In the past several weeks the News has been littered with reports on the impact from Hurricanes, flooding, and earthquakes. And coincidently (or maybe not!), September is “National Preparedness Month” in the United States, during which government leaders at every level encourage every citizen to personally prepare for such events.
Consistent with these factors, every year during September I try to encourage readers to set aside time to plan for those emergencies that - hopefully – will never happen. Even so, since it is a national initiative; it will bode well for each of us to at least consider this topic and to seek to become part of the solution – rather than add to the challenges – in the event that we are faced with an emergency situation.
In disaster preparedness, the saying is, “The first 72 is on you,” meaning that in the first 72 hours following a disaster, residents should be able to take care of themselves - unless, of course, they are injured. This year, the recommendation has been extended to encourage every household to prepare to survive for at least two weeks without assistance from authorities.
With that in mind, this week and next I will provide 10 questions – 5 each week - to assess our level of personal preparedness. The idea is to develop a “score sheet” that can then be converted into an action plan to upgrade our personal level of readiness.

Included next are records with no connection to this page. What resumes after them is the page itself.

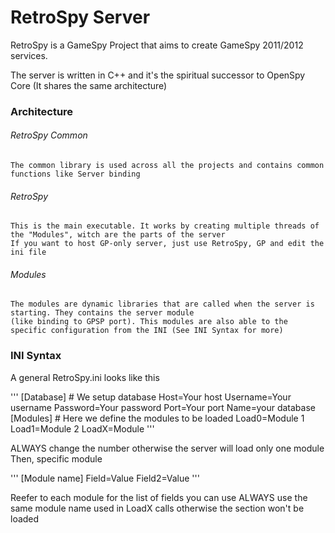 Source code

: # RetroSpy Server

RetroSpy is a GameSpy Project that aims to create GameSpy 2011/2012 services.

The server is written in C++ and it's the spiritual successor to OpenSpy Core (It shares the same architecture)

### Architecture

###### RetroSpy Common
	The common library is used across all the projects and contains common functions like Server binding
	
###### RetroSpy
	This is the main executable. It works by creating multiple threads of the "Modules", witch are the parts of the server
	If you want to host GP-only server, just use RetroSpy, GP and edit the ini file
	
###### Modules
	The modules are dynamic libraries that are called when the server is starting. They contains the server module
	(like binding to GPSP port). This modules are also able to the specific configuration from the INI (See INI Syntax for more)
	
### INI Syntax
A general RetroSpy.ini looks like this

'''
[Database] # We setup database
Host=Your host
Username=Your username
Password=Your password
Port=Your port
Name=your database
[Modules] # Here we define the modules to be loaded
Load0=Module 1
Load1=Module 2
LoadX=Module
'''

ALWAYS change the number otherwise the server will load only one module
Then, specific module

'''
[Module name]
Field=Value
Field2=Value
'''

Reefer to each module for the list of fields you can use
ALWAYS use the same module name used in LoadX calls otherwise the section won't be loaded
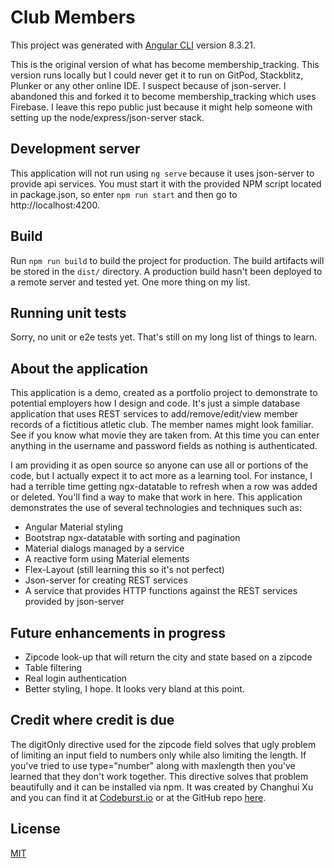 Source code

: # Club Members

This project was generated with [Angular CLI](https://github.com/angular/angular-cli) version 8.3.21.

This is the original version of what has become membership_tracking. This version runs locally but I could never get it to run on GitPod, Stackblitz, Plunker or any other online IDE. I suspect because of json-server. I abandoned this and forked it to become membership_tracking which uses Firebase. I leave this repo public just because it might help someone with setting up the node/express/json-server stack.

## Development server

This application will not run using `ng serve` because it uses json-server to provide api services. You must start it with the provided NPM script located in package.json, so enter `npm run start` and then go to http://localhost:4200.

## Build

Run `npm run build` to build the project for production. The build artifacts will be stored in the `dist/` directory. A production build hasn't been deployed to a remote server and tested yet. One more thing on my list.

## Running unit tests

Sorry, no unit or e2e tests yet. That's still on my long list of things to learn.

## About the application

This application is a demo, created as a portfolio project to demonstrate to potential employers how I design and code. It's just a simple database application that uses REST services to add/remove/edit/view member records of a fictitious atletic club. The member names might look familiar. See if you know what movie they are taken from. At this time you can enter anything in the username and password fields as nothing is authenticated.

I am providing it as open source so anyone can use all or portions of the code, but I actually expect it to act more as a learning tool. For instance, I had a terrible time getting ngx-datatable to refresh when a row was added or deleted. You'll find a way to make that work in here. This application demonstrates the use of several technologies and techniques such as:
* Angular Material styling
* Bootstrap ngx-datatable with sorting and pagination
* Material dialogs managed by a service
* A reactive form using Material elements
* Flex-Layout (still learning this so it's not perfect)
* Json-server for creating REST services
* A service that provides HTTP functions against the REST services provided by json-server

## Future enhancements in progress
* Zipcode look-up that will return the city and state based on a zipcode
* Table filtering
* Real login authentication
* Better styling, I hope. It looks very bland at this point.

## Credit where credit is due
The digitOnly directive used for the zipcode field solves that ugly problem of limiting an input field to numbers only while also limiting the length. If you've tried to use type="number" along with maxlength then you've learned that they don't work together. This directive solves that problem beautifully and it can be installed via npm. It was created by Changhui Xu and you can find it at [Codeburst.io](https://codeburst.io/digit-only-directive-in-angular-3db8a94d80c3) or at the GitHub repo [here](https://github.com/changhuixu/ngx-digit-only).

## License
[MIT](LICENSE)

Check these next 5 questions (5 more next week):
1. Do we have a personal emergency plan?
We should have a plan specific to the emergency scenarios that are likely to impact our region. For some areas, flooding is a concern; for others, it could be an earthquake; for all of us, it is preparation for terrorist and/or active shooter scenarios. We can ask ourselves, “Do we have a plan for communicating with our family members, sheltering in place, supplies in our car(s0 if we are away from our home, and – if necessary - leaving our home on short or no-notice?
2. Do we have a two-week supply of non-perishable food at home so that we are able to survive without electricity if the local or regional power grid is disrupted?
“Trail mix,” high-calorie nutrition bars, canned chicken, canned fruit, canned -- anything that is ready to eat without the need to be heated/cooked and that is easy to open without power. It is also a good idea to develop a strategy to rotate these items so that they remain fresh (consult the expiration dates on packaging).
3. Do we have at least one gallon of water per day for each family member that will last at least three days?
For most people, if power is lost, the ability to turn on the faucet and have water available is compromised – and/or the public water source may have become contaminated and unsafe to drink. The recommended minimum is one gallon per person per day – add more if cooking is included (outdoor barbeque?) and bathing is in the plan.
4. Do we have cash on hand, mostly in small bills - $1, $5, $10 – to use for acquiring supplies that we don’t have or in the event that we run out of something vital to our personal well-being.
Based on the nature of the event, banks and ATM’s, and credit-card or other electronic charging systems may not function for a period of time. In such an event, having cash on hand would be good preparation to make basic purchases.
5. Do we have a well-thought-through “Go Bag” assembled and ready for no-notice departure in the event that we need – or are required - to leave home quickly (for an unknown duration)? – possibly longer than a couple days.
FEMA recommends this bag includes water, food, battery-powered or hand-crank radio, hand-crank flashlight, batteries, a first aid kit, a filter mask, whistle, a manual can opener, duct tape with plastic sheeting, garbage bags and ties, and any family-specific needs (prescription meds, pet food/supplies, infant formula/diapers, and important family identification documents). My personal plan is that I keep these items in my car in a small backpack with a change of shoes for walking distances if needed. Alternately we could utilize a duffle bag or a 5-gallon bucket.
By providing this information my goal is to participate in the Nation’s “Preparedness Month” activity in order to be prepared to care for ourselves and our loved ones for several days or weeks until the local and regional authorities can implement a recovery plan.